RE: Prevent -0001 -xxxx Certificate Suffixes

#1

Hi All,

Based on what I posted back in this thread Prevent -0001 -xxxx Certificate Suffixes, I have been using the --cert-name option when running certbot via a web control panel I develop like so:

"--cert-name " . $firstDomainInList

Unfortunately, even with that parameter, I saw a new folder created with the “-0001” suffix. My understanding was that if the certificate exists with that name, it is supposed to be updated. I ended up with two different certificates (the old one with the right name, and the new one with a suffix). This messed up things because the control panel software expects the path of the certificate to not use a suffix.

So, should I be using more than this parameter to make sure it always writes the certificate in the specified folder even if it exists? I see some options here in the documentation: https://certbot.eff.org/docs/using.html

They mention --force-renewal , --duplicate , and --expand options.

Do I need to be using a combination of the two? Appreciate any help on this.

Thanks

#2

That shouldn’t happen, as far as I know. :confused:

Do you have the letsencrypt.log from when the -0001 certificate was created?

#3

Yes, I’ll try to post a redacted version.

#4

I sent you the original log via PM, and here is the redacted one:

https://pastebin.com/raw/TQ0DMv7m

1 Like
#5

I haven’t checked the code, but I’m guessing Certbot might have disregarded the specified certificate name because that certificate was broken:

2019-01-22 23:48:16,081:DEBUG:certbot.cert_manager:Renewal conf file /etc/letsencrypt/renewal/entry3.mydomain.com.conf is broken.
2019-01-22 23:48:16,103:DEBUG:certbot.cert_manager:Traceback was:
Traceback (most recent call last):
  File "/opt/eff.org/certbot/venv/local/lib/python2.7/site-packages/certbot/cert_manager.py", line 114, in lineage_for_certname
    return storage.RenewableCert(renewal_file, cli_config)
  File "/opt/eff.org/certbot/venv/local/lib/python2.7/site-packages/certbot/storage.py", line 461, in __init__
    self._check_symlinks()
  File "/opt/eff.org/certbot/venv/local/lib/python2.7/site-packages/certbot/storage.py", line 520, in _check_symlinks
    "expected {0} to be a symlink".format(link))
CertStorageError: expected /etc/letsencrypt/live/entry3.mydomain.com/cert.pem to be a symlink

Do you know how that could’ve happened? Do you have custom code to rename, delete or otherwise modify certificates?

#6

Actually, yes, the control panel deletes the old certificate files if it detects the domain list has changed before calling certbot to get a new one. I guess I wouldn’t have to do that anymore, but certbot should still not freak out about that and respect the --cert-name parameter when trying to get or renew certificates - even in the rare case that they are broken or no longer exist.

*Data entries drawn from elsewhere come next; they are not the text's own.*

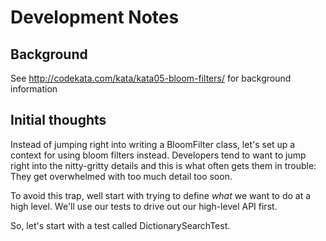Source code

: # Development Notes

## Background

See http://codekata.com/kata/kata05-bloom-filters/ for background information

## Initial thoughts

Instead of jumping right into writing a BloomFilter class, let's set up a context for using bloom filters instead. Developers tend to want to jump right into the nitty-gritty details and this is what often gets them in trouble: They get overwhelmed with too much detail too soon.

To avoid this trap, well start with trying to define *what* we want to do at a high level. We'll use our tests to drive out our high-level API first.

So, let's start with a test called DictionarySearchTest.
 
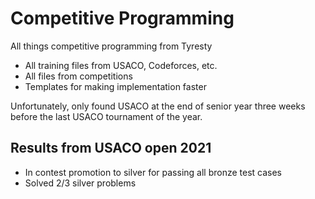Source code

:# Competitive Programming
All things competitive programming from Tyresty
- All training files from USACO, Codeforces, etc.
- All files from competitions
- Templates for making implementation faster

Unfortunately, only found USACO at the end of senior year three weeks before the last USACO tournament of the year.
## Results from USACO open 2021
- In contest promotion to silver for passing all bronze test cases
- Solved 2/3 silver problems
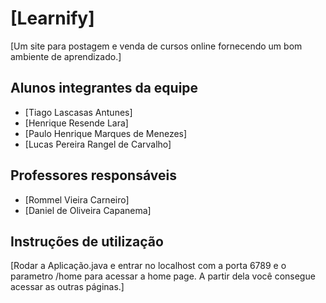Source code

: # [Learnify]

[Um site para postagem e venda de cursos online fornecendo um bom ambiente de aprendizado.]

## Alunos integrantes da equipe

* [Tiago Lascasas Antunes]
* [Henrique Resende Lara]
* [Paulo Henrique Marques de Menezes]
* [Lucas Pereira Rangel de Carvalho]

## Professores responsáveis

* [Rommel Vieira Carneiro]
* [Daniel de Oliveira Capanema]

## Instruções de utilização

[Rodar a Aplicação.java e entrar no localhost com a porta 6789 e o parametro /home para acessar a home page. A partir dela você consegue acessar as outras páginas.]
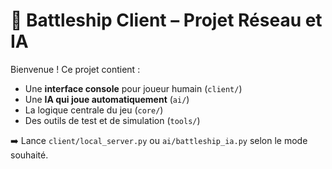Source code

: # 🎯 Battleship Client – Projet Réseau et IA

Bienvenue ! Ce projet contient :
- Une **interface console** pour joueur humain (`client/`)
- Une **IA qui joue automatiquement** (`ai/`)
- La logique centrale du jeu (`core/`)
- Des outils de test et de simulation (`tools/`)

➡️ Lance `client/local_server.py` ou `ai/battleship_ia.py` selon le mode souhaité.
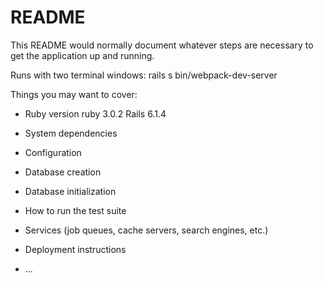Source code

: # README

This README would normally document whatever steps are necessary to get the
application up and running.

Runs with two terminal windows:
rails s
bin/webpack-dev-server

Things you may want to cover:

* Ruby version
ruby 3.0.2
Rails 6.1.4

* System dependencies

* Configuration

* Database creation

* Database initialization

* How to run the test suite

* Services (job queues, cache servers, search engines, etc.)

* Deployment instructions

* ...
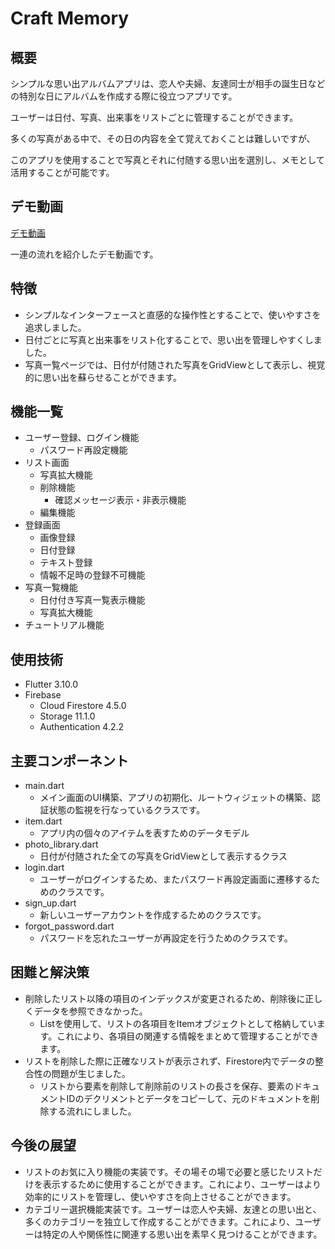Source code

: # Craft Memory

## 概要
シンプルな思い出アルバムアプリは、恋人や夫婦、友達同士が相手の誕生日などの特別な日にアルバムを作成する際に役立つアプリです。

ユーザーは日付、写真、出来事をリストごとに管理することができます。

多くの写真がある中で、その日の内容を全て覚えておくことは難しいですが、

このアプリを使用することで写真とそれに付随する思い出を選別し、メモとして活用することが可能です。

## デモ動画
[デモ動画](https://drive.google.com/file/d/18-LaP-THvW7He2_MBrI4Yf9s-flraZTZ/view?usp=sharing)

一連の流れを紹介したデモ動画です。

## 特徴
* シンプルなインターフェースと直感的な操作性とすることで、使いやすさを追求しました。
* 日付ごとに写真と出来事をリスト化することで、思い出を管理しやすくしました。
* 写真一覧ページでは、日付が付随された写真をGridViewとして表示し、視覚的に思い出を蘇らせることができます。

## 機能一覧
* ユーザー登録、ログイン機能
  * パスワード再設定機能
* リスト画面
  * 写真拡大機能
  * 削除機能
    * 確認メッセージ表示・非表示機能
  * 編集機能
* 登録画面
  * 画像登録
  * 日付登録
  * テキスト登録
  * 情報不足時の登録不可機能
* 写真一覧機能
  * 日付付き写真一覧表示機能
  * 写真拡大機能
* チュートリアル機能

## 使用技術
* Flutter 3.10.0
* Firebase
  * Cloud Firestore 4.5.0
  * Storage 11.1.0
  * Authentication 4.2.2

## 主要コンポーネント
* main.dart
  * メイン画面のUI構築、アプリの初期化、ルートウィジェットの構築、認証状態の監視を行なっているクラスです。
* item.dart
  * アプリ内の個々のアイテムを表すためのデータモデル
* photo_library.dart
  * 日付が付随された全ての写真をGridViewとして表示するクラス
* login.dart
  * ユーザーがログインするため、またパスワード再設定画面に遷移するためのクラスです。
* sign_up.dart
  * 新しいユーザーアカウントを作成するためのクラスです。
* forgot_password.dart
  * パスワードを忘れたユーザーが再設定を行うためのクラスです。

## 困難と解決策
* 削除したリスト以降の項目のインデックスが変更されるため、削除後に正しくデータを参照できなかった。
  * List<Item>を使用して、リストの各項目をItemオブジェクトとして格納しています。これにより、各項目の関連する情報をまとめて管理することができます。
* リストを削除した際に正確なリストが表示されず、Firestore内でデータの整合性の問題が生じました。
  * リストから要素を削除して削除前のリストの長さを保存、要素のドキュメントIDのデクリメントとデータをコピーして、元のドキュメントを削除する流れにしました。

## 今後の展望
* リストのお気に入り機能の実装です。その場その場で必要と感じたリストだけを表示するために使用することができます。これにより、ユーザーはより効率的にリストを管理し、使いやすさを向上させることができます。
* カテゴリー選択機能実装です。ユーザーは恋人や夫婦、友達との思い出と、多くのカテゴリーを独立して作成することができます。これにより、ユーザーは特定の人や関係性に関連する思い出を素早く見つけることができます。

The deletion code I use removes files from these locations

/etc/letsencrypt/live/
/etc/letsencrypt/archive/

I’m assuming if I removed the .conf files in the renewal directory of /etc/letsencrypt/renewal/ as well that would be sufficient to work around this issue? I still think certbot should go with the provided --cert-name parameter no matter what it runs into for storing new certs.

#7

It’s respected if everything doesn’t exist – if the archive and live subdirectories and the renewal configuration file don’t exist – like if you use “certbot delete” – Certbot will have no idea the certificate ever existed. But if something’s partially deleted, that’s the same as being broken. And Certbot doesn’t always handle corrupt data in the most user-friendly ways.

#8

I just updated my last post stating almost exactly the same thing. I will delete the conf files as well in the control panel code, but I still believe if things partially exist, --cert-name should still work too.

#9

True, but how Certbot manages its internal state is a private behavior and could change without notice. Seems akin to relying on undefined behavior.

So while it is probably a bug and you could file an issue to get it fixed, you have the alternative of a stable public interface that already does what you want:

certbot delete --cert-name {}
#10

I agree, that is the better approach. I’ll use that instead. However, I still think the behavior of certbot is wrong when things are not as they should be.